- Pitcher
- Born: February 25, 1931 Valdosta, Georgia, U.S.
- Died: January 6, 1999 (aged 67) Gadsden, Alabama, U.S.
- Batted: RightThrew: Right

MLB debut
- August 26, 1952, for the Pittsburgh Pirates

Last MLB appearance
- September 12, 1952, for the Pittsburgh Pirates

MLB statistics
- Win–loss record: 0–0
- Earned run average: 3.38
- Innings pitched: 5+1⁄3
- Stats at Baseball Reference

Teams
- Pittsburgh Pirates (1952);

= Jim Dunn (pitcher) =

American baseball player (1931–1999)

James William Dunn (February 25, 1931 – January 6, 1999) — also known as Bill Dunn — was an American professional baseball player, a right-handed pitcher who worked in three Major League games, all in relief, for the Pittsburgh Pirates. Dunn stood 6 ft tall and weighed 185 lb. He graduated from Gadsden, Alabama, High School in 1949 and attended the University of Alabama.
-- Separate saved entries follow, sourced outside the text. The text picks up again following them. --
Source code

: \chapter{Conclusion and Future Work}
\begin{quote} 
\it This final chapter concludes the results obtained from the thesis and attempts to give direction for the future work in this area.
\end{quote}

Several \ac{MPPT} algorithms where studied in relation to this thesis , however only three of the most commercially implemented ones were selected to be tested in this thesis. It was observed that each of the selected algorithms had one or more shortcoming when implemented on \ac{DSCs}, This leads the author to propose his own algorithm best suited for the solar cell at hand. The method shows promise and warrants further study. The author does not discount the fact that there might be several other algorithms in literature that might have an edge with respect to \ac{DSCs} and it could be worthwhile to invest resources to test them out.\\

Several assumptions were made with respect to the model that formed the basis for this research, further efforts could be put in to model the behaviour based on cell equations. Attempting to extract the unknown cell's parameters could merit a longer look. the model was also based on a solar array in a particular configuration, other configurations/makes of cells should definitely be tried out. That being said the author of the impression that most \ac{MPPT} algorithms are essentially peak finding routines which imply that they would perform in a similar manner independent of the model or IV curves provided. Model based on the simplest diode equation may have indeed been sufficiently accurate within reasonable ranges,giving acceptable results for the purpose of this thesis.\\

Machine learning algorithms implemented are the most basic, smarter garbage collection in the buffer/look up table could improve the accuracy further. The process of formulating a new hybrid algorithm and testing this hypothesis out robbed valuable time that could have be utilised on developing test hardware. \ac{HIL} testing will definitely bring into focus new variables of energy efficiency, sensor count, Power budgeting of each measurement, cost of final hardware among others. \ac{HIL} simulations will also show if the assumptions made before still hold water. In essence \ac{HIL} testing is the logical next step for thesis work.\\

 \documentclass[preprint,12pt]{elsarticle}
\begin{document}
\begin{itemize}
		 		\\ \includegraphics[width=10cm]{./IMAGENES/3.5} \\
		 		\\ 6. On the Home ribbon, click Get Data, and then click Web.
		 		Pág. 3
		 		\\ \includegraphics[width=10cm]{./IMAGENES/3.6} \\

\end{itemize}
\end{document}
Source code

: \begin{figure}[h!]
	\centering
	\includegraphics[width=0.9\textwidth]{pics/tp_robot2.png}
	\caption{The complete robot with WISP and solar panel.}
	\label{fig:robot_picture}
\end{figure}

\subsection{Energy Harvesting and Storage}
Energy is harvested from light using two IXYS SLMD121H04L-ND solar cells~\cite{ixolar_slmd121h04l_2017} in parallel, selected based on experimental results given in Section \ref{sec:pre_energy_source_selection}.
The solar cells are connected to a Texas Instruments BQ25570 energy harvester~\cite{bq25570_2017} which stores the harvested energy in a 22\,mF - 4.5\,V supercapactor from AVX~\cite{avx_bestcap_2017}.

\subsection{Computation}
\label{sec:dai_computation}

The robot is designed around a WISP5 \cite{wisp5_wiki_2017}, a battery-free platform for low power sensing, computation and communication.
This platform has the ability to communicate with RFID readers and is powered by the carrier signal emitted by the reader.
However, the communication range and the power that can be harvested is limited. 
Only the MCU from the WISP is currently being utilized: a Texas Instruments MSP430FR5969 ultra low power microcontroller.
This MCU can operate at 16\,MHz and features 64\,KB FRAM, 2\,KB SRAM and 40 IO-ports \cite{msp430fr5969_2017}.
Dunn's professional career extended for nine seasons (1951–1959), spent in the Pirates' and Chicago Cubs' organizations. In his first two MLB appearances, August 26 and 28, 1952, he faced the defending National League champion New York Giants and pitched 3⅓ hitless, scoreless innings, with two strikeouts. In his final big league game, on September 12, he worked two innings and allowed two earned runs on four hits to the Boston Braves at Braves Field.

He spent the rest of his career in minor league baseball, winning 15 games for the Class C Billings Mustangs in 1955 in his finest season.